ASSIGNMENT: Look in the material below for the line with "- **FEVER dataset**: Fact" and the line with "- Yael Batat", then set down exactly those two lines and all lines between, nothing more.

=== Begin Enclosure ===

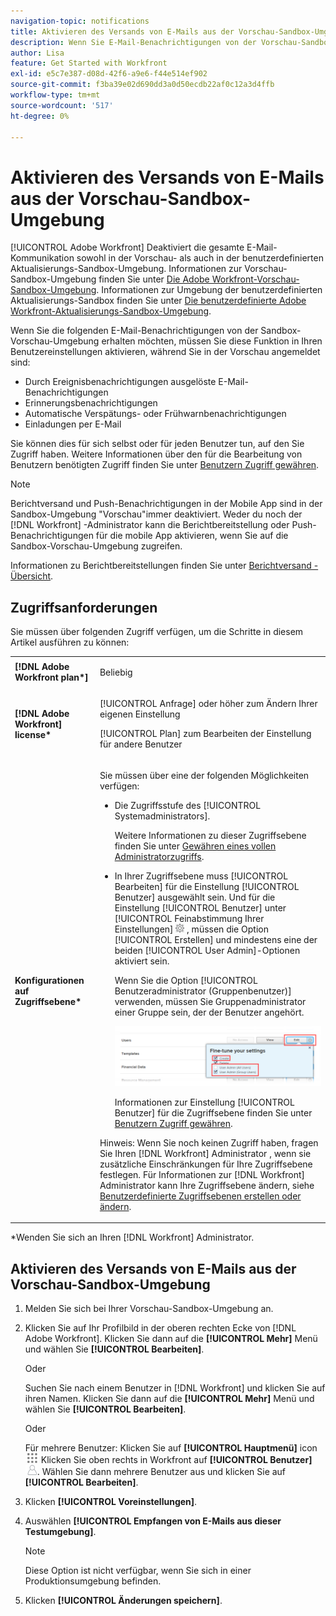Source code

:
 ```yaml
---
navigation-topic: notifications
title: Aktivieren des Versands von E-Mails aus der Vorschau-Sandbox-Umgebung
description: Wenn Sie E-Mail-Benachrichtigungen von der Vorschau-Sandbox-Umgebung erhalten möchten, müssen Sie diese Funktion in Ihren Benutzereinstellungen aktivieren, während Sie bei der Vorschau angemeldet sind.
author: Lisa
feature: Get Started with Workfront
exl-id: e5c7e387-d08d-42f6-a9e6-f44e514ef902
source-git-commit: f3ba39e02d690dd3a0d50ecdb22af0c12a3d4ffb
workflow-type: tm+mt
source-wordcount: '517'
ht-degree: 0%

---
```


# Aktivieren des Versands von E-Mails aus der Vorschau-Sandbox-Umgebung

[!UICONTROL Adobe Workfront] Deaktiviert die gesamte E-Mail-Kommunikation sowohl in der Vorschau- als auch in der benutzerdefinierten Aktualisierungs-Sandbox-Umgebung. Informationen zur Vorschau-Sandbox-Umgebung finden Sie unter [Die Adobe Workfront-Vorschau-Sandbox-Umgebung](../../administration-and-setup/set-up-workfront/workfront-testing-environments/wf-preview-sandbox-environment.md). Informationen zur Umgebung der benutzerdefinierten Aktualisierungs-Sandbox finden Sie unter [Die benutzerdefinierte Adobe Workfront-Aktualisierungs-Sandbox-Umgebung](../../administration-and-setup/set-up-workfront/workfront-testing-environments/wf-custom-refresh-sandbox-environment.md).

Wenn Sie die folgenden E-Mail-Benachrichtigungen von der Sandbox-Vorschau-Umgebung erhalten möchten, müssen Sie diese Funktion in Ihren Benutzereinstellungen aktivieren, während Sie in der Vorschau angemeldet sind:

* Durch Ereignisbenachrichtigungen ausgelöste E-Mail-Benachrichtigungen
* Erinnerungsbenachrichtigungen
* Automatische Verspätungs- oder Frühwarnbenachrichtigungen
* Einladungen per E-Mail

Sie können dies für sich selbst oder für jeden Benutzer tun, auf den Sie Zugriff haben. Weitere Informationen über den für die Bearbeitung von Benutzern benötigten Zugriff finden Sie unter [Benutzern Zugriff gewähren](../../administration-and-setup/add-users/configure-and-grant-access/grant-access-other-users.md).

>[!NOTE]
>
>Berichtversand und Push-Benachrichtigungen in der Mobile App sind in der Sandbox-Umgebung &quot;Vorschau&quot;immer deaktiviert. Weder du noch der [!DNL Workfront] -Administrator kann die Berichtbereitstellung oder Push-Benachrichtigungen für die mobile App aktivieren, wenn Sie auf die Sandbox-Vorschau-Umgebung zugreifen.
>
>Informationen zu Berichtbereitstellungen finden Sie unter [Berichtversand - Übersicht](../../reports-and-dashboards/reports/creating-and-managing-reports/set-up-report-deliveries.md).

## Zugriffsanforderungen

Sie müssen über folgenden Zugriff verfügen, um die Schritte in diesem Artikel ausführen zu können:

<table style="table-layout:auto"> 
 <col> 
 </col> 
 <col> 
 </col> 
 <tbody> 
  <tr> 
   <td role="rowheader"><strong>[!DNL Adobe Workfront plan*]</strong></td> 
   <td> <p>Beliebig</p> </td> 
  </tr> 
  <tr> 
   <td role="rowheader"><strong>[!DNL Adobe Workfront] license*</strong></td> 
   <td> <p>[!UICONTROL Anfrage] oder höher zum Ändern Ihrer eigenen Einstellung</p> <p>[!UICONTROL Plan] zum Bearbeiten der Einstellung für andere Benutzer</p> </td> 
  </tr> 
  <tr> 
   <td role="rowheader"><strong>Konfigurationen auf Zugriffsebene*</strong></td> 
   <td> <p>Sie müssen über eine der folgenden Möglichkeiten verfügen:</p> 
    <ul> 
     <li> <p>Die Zugriffsstufe des [!UICONTROL Systemadministrators].</p> <p> Weitere Informationen zu dieser Zugriffsebene finden Sie unter <a href="../../administration-and-setup/add-users/configure-and-grant-access/grant-a-user-full-administrative-access.md" class="MCXref xref">Gewähren eines vollen Administratorzugriffs</a>. </p> </li> 
     <li> <p>In Ihrer Zugriffsebene muss [!UICONTROL Bearbeiten] für die Einstellung [!UICONTROL Benutzer] ausgewählt sein. Und für die Einstellung [!UICONTROL Benutzer] unter [!UICONTROL Feinabstimmung Ihrer Einstellungen] <img src="assets/gear-icon-in-access-levels.png"> , müssen die Option [!UICONTROL Erstellen] und mindestens eine der beiden [!UICONTROL User Admin]-Optionen aktiviert sein. </p> <p>Wenn Sie die Option [!UICONTROL Benutzeradministrator (Gruppenbenutzer)] verwenden, müssen Sie Gruppenadministrator einer Gruppe sein, der der Benutzer angehört.</p> <p> <img src="assets/access-req-users-350x101.png" style="width: 350;height: 101;"> </p> <p>Informationen zur Einstellung [!UICONTROL Benutzer] für die Zugriffsebene finden Sie unter <a href="../../administration-and-setup/add-users/configure-and-grant-access/grant-access-other-users.md" class="MCXref xref">Benutzern Zugriff gewähren</a>.</p> </li> 
    </ul> <p>Hinweis: Wenn Sie noch keinen Zugriff haben, fragen Sie Ihren [!DNL Workfront] Administrator , wenn sie zusätzliche Einschränkungen für Ihre Zugriffsebene festlegen. Für Informationen zur [!DNL Workfront] Administrator kann Ihre Zugriffsebene ändern, siehe <a href="../../administration-and-setup/add-users/configure-and-grant-access/create-modify-access-levels.md" class="MCXref xref">Benutzerdefinierte Zugriffsebenen erstellen oder ändern</a>.</p> </td> 
  </tr> 
 </tbody> 
</table>

&#42;Wenden Sie sich an Ihren [!DNL Workfront] Administrator.

## Aktivieren des Versands von E-Mails aus der Vorschau-Sandbox-Umgebung

1. Melden Sie sich bei Ihrer Vorschau-Sandbox-Umgebung an.
1. Klicken Sie auf Ihr Profilbild in der oberen rechten Ecke von [!DNL Adobe Workfront]. Klicken Sie dann auf die **[!UICONTROL Mehr]** Menü und wählen Sie **[!UICONTROL Bearbeiten]**.

   Oder

   Suchen Sie nach einem Benutzer in [!DNL Workfront] und klicken Sie auf ihren Namen. Klicken Sie dann auf die **[!UICONTROL Mehr]** Menü und wählen Sie **[!UICONTROL Bearbeiten]**.

   Oder

   Für mehrere Benutzer: Klicken Sie auf **[!UICONTROL Hauptmenü]** icon ![](assets/main-menu-icon.png) Klicken Sie oben rechts in Workfront auf **[!UICONTROL Benutzer]** ![](assets/users-icon-in-main-menu.png).  Wählen Sie dann mehrere Benutzer aus und klicken Sie auf **[!UICONTROL Bearbeiten]**.

1. Klicken **[!UICONTROL Voreinstellungen]**.
1. Auswählen **[!UICONTROL Empfangen von E-Mails aus dieser Testumgebung]**.

   >[!NOTE]
   >
   >Diese Option ist nicht verfügbar, wenn Sie sich in einer Produktionsumgebung befinden.

1. Klicken **[!UICONTROL Änderungen speichern]**.
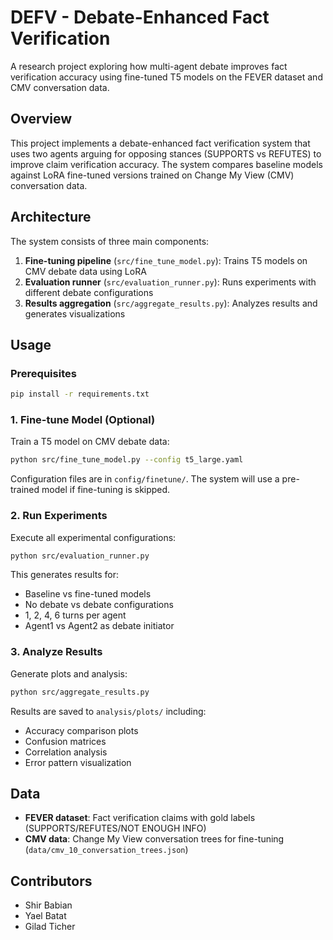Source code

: # DEFV - Debate-Enhanced Fact Verification

A research project exploring how multi-agent debate improves fact verification accuracy using fine-tuned T5 models on the FEVER dataset and CMV conversation data.

## Overview

This project implements a debate-enhanced fact verification system that uses two agents arguing for opposing stances (SUPPORTS vs REFUTES) to improve claim verification accuracy. The system compares baseline models against LoRA fine-tuned versions trained on Change My View (CMV) conversation data.

## Architecture

The system consists of three main components:

1. **Fine-tuning pipeline** (`src/fine_tune_model.py`): Trains T5 models on CMV debate data using LoRA
2. **Evaluation runner** (`src/evaluation_runner.py`): Runs experiments with different debate configurations
3. **Results aggregation** (`src/aggregate_results.py`): Analyzes results and generates visualizations

## Usage

### Prerequisites

```bash
pip install -r requirements.txt
```

### 1. Fine-tune Model (Optional)

Train a T5 model on CMV debate data:

```bash
python src/fine_tune_model.py --config t5_large.yaml
```

Configuration files are in `config/finetune/`. The system will use a pre-trained model if fine-tuning is skipped.

### 2. Run Experiments

Execute all experimental configurations:

```bash
python src/evaluation_runner.py
```

This generates results for:
- Baseline vs fine-tuned models
- No debate vs debate configurations  
- 1, 2, 4, 6 turns per agent
- Agent1 vs Agent2 as debate initiator

### 3. Analyze Results

Generate plots and analysis:

```bash
python src/aggregate_results.py
```

Results are saved to `analysis/plots/` including:
- Accuracy comparison plots
- Confusion matrices
- Correlation analysis
- Error pattern visualization

## Data

- **FEVER dataset**: Fact verification claims with gold labels (SUPPORTS/REFUTES/NOT ENOUGH INFO)
- **CMV data**: Change My View conversation trees for fine-tuning (`data/cmv_10_conversation_trees.json`)

## Contributors

- Shir Babian
- Yael Batat  
- Gilad Ticher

=== End Enclosure ===

RESULT:
- **FEVER dataset**: Fact verification claims with gold labels (SUPPORTS/REFUTES/NOT ENOUGH INFO)
- **CMV data**: Change My View conversation trees for fine-tuning (`data/cmv_10_conversation_trees.json`)

## Contributors

- Shir Babian
- Yael Batat  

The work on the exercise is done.